Task requirements:
Reproduce every record below exactly, with the pictures left out.

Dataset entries

----------------

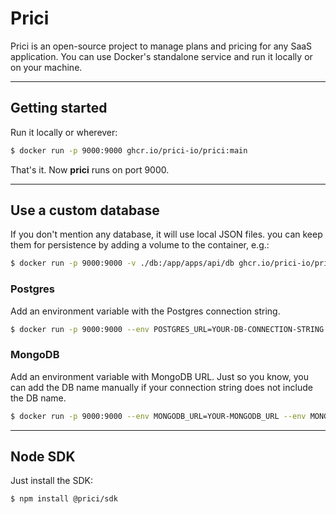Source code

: # Prici

Prici is an open-source project to manage plans and pricing for any SaaS application.
You can use Docker's standalone service and run it locally or on your machine.

-------
## Getting started

Run it locally or wherever:
```sh
$ docker run -p 9000:9000 ghcr.io/prici-io/prici:main
```

That's it. Now **prici** runs on port 9000.

-------
## Use a custom database

If you don't mention any database, it will use local JSON files.
you can keep them for persistence by adding a volume to the container, e.g.:

```sh
$ docker run -p 9000:9000 -v ./db:/app/apps/api/db ghcr.io/prici-io/prici:main
```

### Postgres

Add an environment variable with the Postgres connection string.

```sh
$ docker run -p 9000:9000 --env POSTGRES_URL=YOUR-DB-CONNECTION-STRING ghcr.io/prici-io/prici:main
```

### MongoDB

Add an environment variable with MongoDB URL.
Just so you know, you can add the DB name manually if your connection string does not include the DB name.

```sh
$ docker run -p 9000:9000 --env MONGODB_URL=YOUR-MONGODB_URL --env MONGODB_DB_NAME=YOUR_DB_NAME_OPTIONAL ghcr.io/prici-io/prici:main
```

-------
## Node SDK

Just install the SDK:
```sh
$ npm install @prici/sdk
```

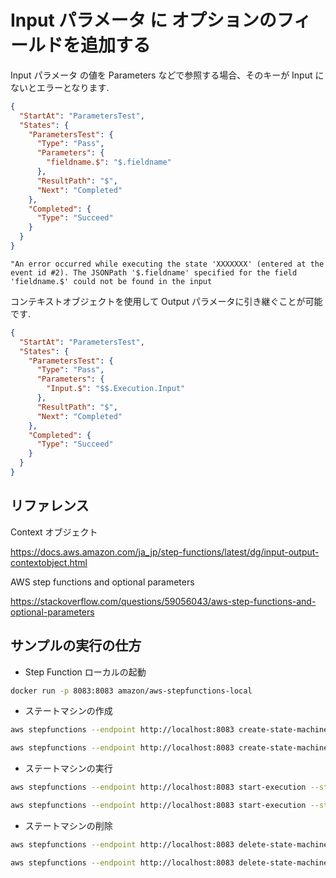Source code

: # Input パラメータ に オプションのフィールドを追加する

Input パラメータ の値を Parameters などで参照する場合、そのキーが Input にないとエラーとなります.

```json
{
  "StartAt": "ParametersTest",
  "States": {
    "ParametersTest": {
      "Type": "Pass",
      "Parameters": {
        "fieldname.$": "$.fieldname"
      },
      "ResultPath": "$",
      "Next": "Completed"
    },
    "Completed": {
      "Type": "Succeed"
    }
  }
}
```

```
"An error occurred while executing the state 'XXXXXXX' (entered at the event id #2). The JSONPath '$.fieldname' specified for the field 'fieldname.$' could not be found in the input
```

コンテキストオブジェクトを使用して Output パラメータに引き継ぐことが可能です.

```json
{
  "StartAt": "ParametersTest",
  "States": {
    "ParametersTest": {
      "Type": "Pass",
      "Parameters": {
        "Input.$": "$$.Execution.Input"
      },
      "ResultPath": "$",
      "Next": "Completed"
    },
    "Completed": {
      "Type": "Succeed"
    }
  }
}
```

## リファレンス

Context オブジェクト

https://docs.aws.amazon.com/ja_jp/step-functions/latest/dg/input-output-contextobject.html

AWS step functions and optional parameters

https://stackoverflow.com/questions/59056043/aws-step-functions-and-optional-parameters

## サンプルの実行の仕方

- Step Function ローカルの起動

```sh
docker run -p 8083:8083 amazon/aws-stepfunctions-local
```

- ステートマシンの作成

```sh
aws stepfunctions --endpoint http://localhost:8083 create-state-machine --name "machine1" --role-arn "arn:aws:iam::012345678901:role/DummyRole" --definition file://./optional-parameters/pass.asl.json
```

```sh
aws stepfunctions --endpoint http://localhost:8083 create-state-machine --name "machine2" --role-arn "arn:aws:iam::012345678901:role/DummyRole" --definition file://./optional-parameters/error.asl.json
```

- ステートマシンの実行

```sh
aws stepfunctions --endpoint http://localhost:8083 start-execution --state-machine arn:aws:states:us-east-1:123456789012:stateMachine:machine1 --name pass
```

```sh
aws stepfunctions --endpoint http://localhost:8083 start-execution --state-machine arn:aws:states:us-east-1:123456789012:stateMachine:machine2 --name error
```

- ステートマシンの削除

```sh
aws stepfunctions --endpoint http://localhost:8083 delete-state-machine --state-machine-arn arn:aws:states:us-east-1:123456789012:stateMachine:machine1
```

```sh
aws stepfunctions --endpoint http://localhost:8083 delete-state-machine --state-machine-arn arn:aws:states:us-east-1:123456789012:stateMachine:machine2
```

----------------

Response area:
Source code

: # Prici

Prici is an open-source project to manage plans and pricing for any SaaS application.
You can use Docker's standalone service and run it locally or on your machine.

-------
## Getting started

Run it locally or wherever:
```sh
$ docker run -p 9000:9000 ghcr.io/prici-io/prici:main
```

That's it. Now **prici** runs on port 9000.

-------
## Use a custom database

If you don't mention any database, it will use local JSON files.
you can keep them for persistence by adding a volume to the container, e.g.:

```sh
$ docker run -p 9000:9000 -v ./db:/app/apps/api/db ghcr.io/prici-io/prici:main
```

### Postgres

Add an environment variable with the Postgres connection string.

```sh
$ docker run -p 9000:9000 --env POSTGRES_URL=YOUR-DB-CONNECTION-STRING ghcr.io/prici-io/prici:main
```

### MongoDB

Add an environment variable with MongoDB URL.
Just so you know, you can add the DB name manually if your connection string does not include the DB name.

```sh
$ docker run -p 9000:9000 --env MONGODB_URL=YOUR-MONGODB_URL --env MONGODB_DB_NAME=YOUR_DB_NAME_OPTIONAL ghcr.io/prici-io/prici:main
```

-------
## Node SDK

Just install the SDK:
```sh
$ npm install @prici/sdk
```

Source code

: # Input パラメータ に オプションのフィールドを追加する

Input パラメータ の値を Parameters などで参照する場合、そのキーが Input にないとエラーとなります.

```json
{
  "StartAt": "ParametersTest",
  "States": {
    "ParametersTest": {
      "Type": "Pass",
      "Parameters": {
        "fieldname.$": "$.fieldname"
      },
      "ResultPath": "$",
      "Next": "Completed"
    },
    "Completed": {
      "Type": "Succeed"
    }
  }
}
```

```
"An error occurred while executing the state 'XXXXXXX' (entered at the event id #2). The JSONPath '$.fieldname' specified for the field 'fieldname.$' could not be found in the input
```

コンテキストオブジェクトを使用して Output パラメータに引き継ぐことが可能です.

```json
{
  "StartAt": "ParametersTest",
  "States": {
    "ParametersTest": {
      "Type": "Pass",
      "Parameters": {
        "Input.$": "$$.Execution.Input"
      },
      "ResultPath": "$",
      "Next": "Completed"
    },
    "Completed": {
      "Type": "Succeed"
    }
  }
}
```

## リファレンス

Context オブジェクト

https://docs.aws.amazon.com/ja_jp/step-functions/latest/dg/input-output-contextobject.html

AWS step functions and optional parameters

https://stackoverflow.com/questions/59056043/aws-step-functions-and-optional-parameters

## サンプルの実行の仕方

- Step Function ローカルの起動

```sh
docker run -p 8083:8083 amazon/aws-stepfunctions-local
```

- ステートマシンの作成

```sh
aws stepfunctions --endpoint http://localhost:8083 create-state-machine --name "machine1" --role-arn "arn:aws:iam::012345678901:role/DummyRole" --definition file://./optional-parameters/pass.asl.json
```

```sh
aws stepfunctions --endpoint http://localhost:8083 create-state-machine --name "machine2" --role-arn "arn:aws:iam::012345678901:role/DummyRole" --definition file://./optional-parameters/error.asl.json
```

- ステートマシンの実行

```sh
aws stepfunctions --endpoint http://localhost:8083 start-execution --state-machine arn:aws:states:us-east-1:123456789012:stateMachine:machine1 --name pass
```

```sh
aws stepfunctions --endpoint http://localhost:8083 start-execution --state-machine arn:aws:states:us-east-1:123456789012:stateMachine:machine2 --name error
```

- ステートマシンの削除

```sh
aws stepfunctions --endpoint http://localhost:8083 delete-state-machine --state-machine-arn arn:aws:states:us-east-1:123456789012:stateMachine:machine1
```

```sh
aws stepfunctions --endpoint http://localhost:8083 delete-state-machine --state-machine-arn arn:aws:states:us-east-1:123456789012:stateMachine:machine2
```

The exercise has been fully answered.